_TASK STATEMENT_
One part of the entries below is wanted: the lines from the one containing "4. **Pemanfaatan Data yang Terbatas**" through the one containing "- **Aplikasi Streamlit**: Membangun". Write those out exactly and nothing else.

_Plain-text document sources_
----------
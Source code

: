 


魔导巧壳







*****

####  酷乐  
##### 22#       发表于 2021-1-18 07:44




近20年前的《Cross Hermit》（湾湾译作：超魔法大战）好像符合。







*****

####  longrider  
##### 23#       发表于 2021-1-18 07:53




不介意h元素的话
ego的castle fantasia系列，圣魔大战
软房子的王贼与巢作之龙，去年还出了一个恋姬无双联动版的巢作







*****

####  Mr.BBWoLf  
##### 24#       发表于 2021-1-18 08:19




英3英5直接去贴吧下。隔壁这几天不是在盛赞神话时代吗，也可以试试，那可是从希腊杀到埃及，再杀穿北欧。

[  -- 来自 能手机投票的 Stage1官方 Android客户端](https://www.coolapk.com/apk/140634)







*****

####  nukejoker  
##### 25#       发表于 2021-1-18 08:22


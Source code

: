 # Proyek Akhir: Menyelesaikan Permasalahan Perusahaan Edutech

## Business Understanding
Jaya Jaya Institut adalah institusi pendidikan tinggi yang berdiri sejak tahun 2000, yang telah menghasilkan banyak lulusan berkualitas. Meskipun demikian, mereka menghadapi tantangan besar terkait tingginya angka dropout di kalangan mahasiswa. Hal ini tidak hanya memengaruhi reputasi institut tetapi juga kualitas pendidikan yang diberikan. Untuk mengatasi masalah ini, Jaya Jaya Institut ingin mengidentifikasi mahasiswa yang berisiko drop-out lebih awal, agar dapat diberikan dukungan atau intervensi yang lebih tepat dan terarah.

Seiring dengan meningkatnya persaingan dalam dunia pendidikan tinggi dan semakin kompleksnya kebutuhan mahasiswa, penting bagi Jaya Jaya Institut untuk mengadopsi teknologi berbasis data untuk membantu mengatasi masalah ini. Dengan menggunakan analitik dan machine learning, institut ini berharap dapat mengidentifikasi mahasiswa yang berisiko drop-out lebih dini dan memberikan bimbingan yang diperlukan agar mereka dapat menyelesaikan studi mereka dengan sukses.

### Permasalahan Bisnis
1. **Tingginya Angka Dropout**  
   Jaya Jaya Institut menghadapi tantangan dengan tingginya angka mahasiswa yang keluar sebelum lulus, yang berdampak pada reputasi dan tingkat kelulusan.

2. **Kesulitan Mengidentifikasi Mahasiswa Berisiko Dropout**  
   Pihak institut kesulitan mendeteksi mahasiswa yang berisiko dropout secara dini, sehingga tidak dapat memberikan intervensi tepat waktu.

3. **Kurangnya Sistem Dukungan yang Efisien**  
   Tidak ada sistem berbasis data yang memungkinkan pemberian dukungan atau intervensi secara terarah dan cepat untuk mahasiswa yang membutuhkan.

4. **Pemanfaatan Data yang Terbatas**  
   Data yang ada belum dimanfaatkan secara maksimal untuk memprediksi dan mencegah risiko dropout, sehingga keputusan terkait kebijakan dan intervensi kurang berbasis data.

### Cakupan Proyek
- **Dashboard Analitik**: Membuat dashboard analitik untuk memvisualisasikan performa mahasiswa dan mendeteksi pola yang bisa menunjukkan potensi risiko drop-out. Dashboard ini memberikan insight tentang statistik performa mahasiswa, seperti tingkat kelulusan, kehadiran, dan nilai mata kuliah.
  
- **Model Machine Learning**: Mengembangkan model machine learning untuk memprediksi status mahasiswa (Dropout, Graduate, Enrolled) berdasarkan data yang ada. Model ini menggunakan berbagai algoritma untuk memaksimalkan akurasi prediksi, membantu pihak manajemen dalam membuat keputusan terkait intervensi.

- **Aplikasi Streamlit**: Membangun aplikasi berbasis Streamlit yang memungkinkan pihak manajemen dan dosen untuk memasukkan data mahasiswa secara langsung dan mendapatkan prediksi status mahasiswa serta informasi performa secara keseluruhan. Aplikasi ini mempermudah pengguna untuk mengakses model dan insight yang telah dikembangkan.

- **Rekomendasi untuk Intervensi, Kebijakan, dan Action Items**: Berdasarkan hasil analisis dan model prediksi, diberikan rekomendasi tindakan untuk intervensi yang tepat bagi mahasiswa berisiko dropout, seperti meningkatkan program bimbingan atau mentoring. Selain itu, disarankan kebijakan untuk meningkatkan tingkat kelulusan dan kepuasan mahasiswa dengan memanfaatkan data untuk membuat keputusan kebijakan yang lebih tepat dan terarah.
----------
_ANSWER FOR THE TASK_
4. **Pemanfaatan Data yang Terbatas**  
   Data yang ada belum dimanfaatkan secara maksimal untuk memprediksi dan mencegah risiko dropout, sehingga keputusan terkait kebijakan dan intervensi kurang berbasis data.

### Cakupan Proyek
- **Dashboard Analitik**: Membuat dashboard analitik untuk memvisualisasikan performa mahasiswa dan mendeteksi pola yang bisa menunjukkan potensi risiko drop-out. Dashboard ini memberikan insight tentang statistik performa mahasiswa, seperti tingkat kelulusan, kehadiran, dan nilai mata kuliah.
  
- **Model Machine Learning**: Mengembangkan model machine learning untuk memprediksi status mahasiswa (Dropout, Graduate, Enrolled) berdasarkan data yang ada. Model ini menggunakan berbagai algoritma untuk memaksimalkan akurasi prediksi, membantu pihak manajemen dalam membuat keputusan terkait intervensi.

- **Aplikasi Streamlit**: Membangun aplikasi berbasis Streamlit yang memungkinkan pihak manajemen dan dosen untuk memasukkan data mahasiswa secara langsung dan mendapatkan prediksi status mahasiswa serta informasi performa secara keseluruhan. Aplikasi ini mempermudah pengguna untuk mengakses model dan insight yang telah dikembangkan.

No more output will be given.